Once there was a stigma to going on the dole,
and it was seen as a last resort. But now the Agriculture Department runs radio
and TV ads prodding people to get the free food, as in a recent campaign that
says food stamps will help you lose weight. A federal website boasts about
strategies that have "increased program participation" with special
emphasis on Hispanics because "our data show that many low-income Latinos
simply don't apply for [food stamps] even though they're eligible."

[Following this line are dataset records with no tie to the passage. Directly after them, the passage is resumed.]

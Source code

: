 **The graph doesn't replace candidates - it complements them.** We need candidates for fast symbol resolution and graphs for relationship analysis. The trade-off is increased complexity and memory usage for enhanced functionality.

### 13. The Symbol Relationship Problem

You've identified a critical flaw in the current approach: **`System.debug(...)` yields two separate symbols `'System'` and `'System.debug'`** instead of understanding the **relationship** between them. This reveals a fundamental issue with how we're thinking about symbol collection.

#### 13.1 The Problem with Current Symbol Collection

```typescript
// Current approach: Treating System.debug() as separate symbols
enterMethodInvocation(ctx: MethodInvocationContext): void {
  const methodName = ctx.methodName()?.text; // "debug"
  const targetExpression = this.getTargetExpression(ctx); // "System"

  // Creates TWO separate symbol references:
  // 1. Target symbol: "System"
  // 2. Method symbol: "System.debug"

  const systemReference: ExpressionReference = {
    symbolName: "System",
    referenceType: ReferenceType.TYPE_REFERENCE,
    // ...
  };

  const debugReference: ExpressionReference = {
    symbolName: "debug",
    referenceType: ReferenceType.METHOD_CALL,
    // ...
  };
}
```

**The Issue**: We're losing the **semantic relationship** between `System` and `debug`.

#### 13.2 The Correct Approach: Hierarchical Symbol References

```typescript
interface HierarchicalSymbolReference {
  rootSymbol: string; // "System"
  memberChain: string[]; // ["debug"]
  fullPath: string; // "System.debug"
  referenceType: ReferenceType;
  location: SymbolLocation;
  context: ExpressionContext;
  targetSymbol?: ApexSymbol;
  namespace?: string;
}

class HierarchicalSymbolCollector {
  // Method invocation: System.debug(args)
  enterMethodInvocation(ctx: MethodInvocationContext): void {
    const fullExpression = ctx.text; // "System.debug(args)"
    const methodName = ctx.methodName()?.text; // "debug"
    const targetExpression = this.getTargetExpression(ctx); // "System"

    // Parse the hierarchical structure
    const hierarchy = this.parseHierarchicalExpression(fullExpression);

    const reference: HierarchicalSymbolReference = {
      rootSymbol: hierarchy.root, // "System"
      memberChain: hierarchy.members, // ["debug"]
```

In the 1990s Bill Clinton boasted that
welfare reform took Americans off the dole. The Obama Administration boasts
about how many it has added.
Enter Alabama Republican Jeff Sessions, who
proposed reforms to limit the worst excesses. One proposal would have
established a federal asset test to ensure that food stamps aren't going to
families that may not have an income but have tens of thousands of dollars in
savings or may even live in a million-dollar home. Some 39 states have no real
asset test for food stamps, which means wealthy families without anyone in the
job market are eligible, and 27 have gross-income limits that are above 130% of
the federal poverty guidelines.
That amendment lost 56-43, with every
Democrat except Missouri's Claire McCaskill opposing it. New England
Republicans Scott Brown, Susan Collins and Olympia Snowe and Nevada's Dean
Heller joined the anti-reformers.
Mr. Sessions also tried to end the
preposterous federal policy of paying some $500 million in bonuses to states
that sign up more people for food stamps. This is the way government becomes a
permanent feedback loop promoting even bigger government. That amendment lost
58-41, with every self-described Democratic "deficit hawk" opposed.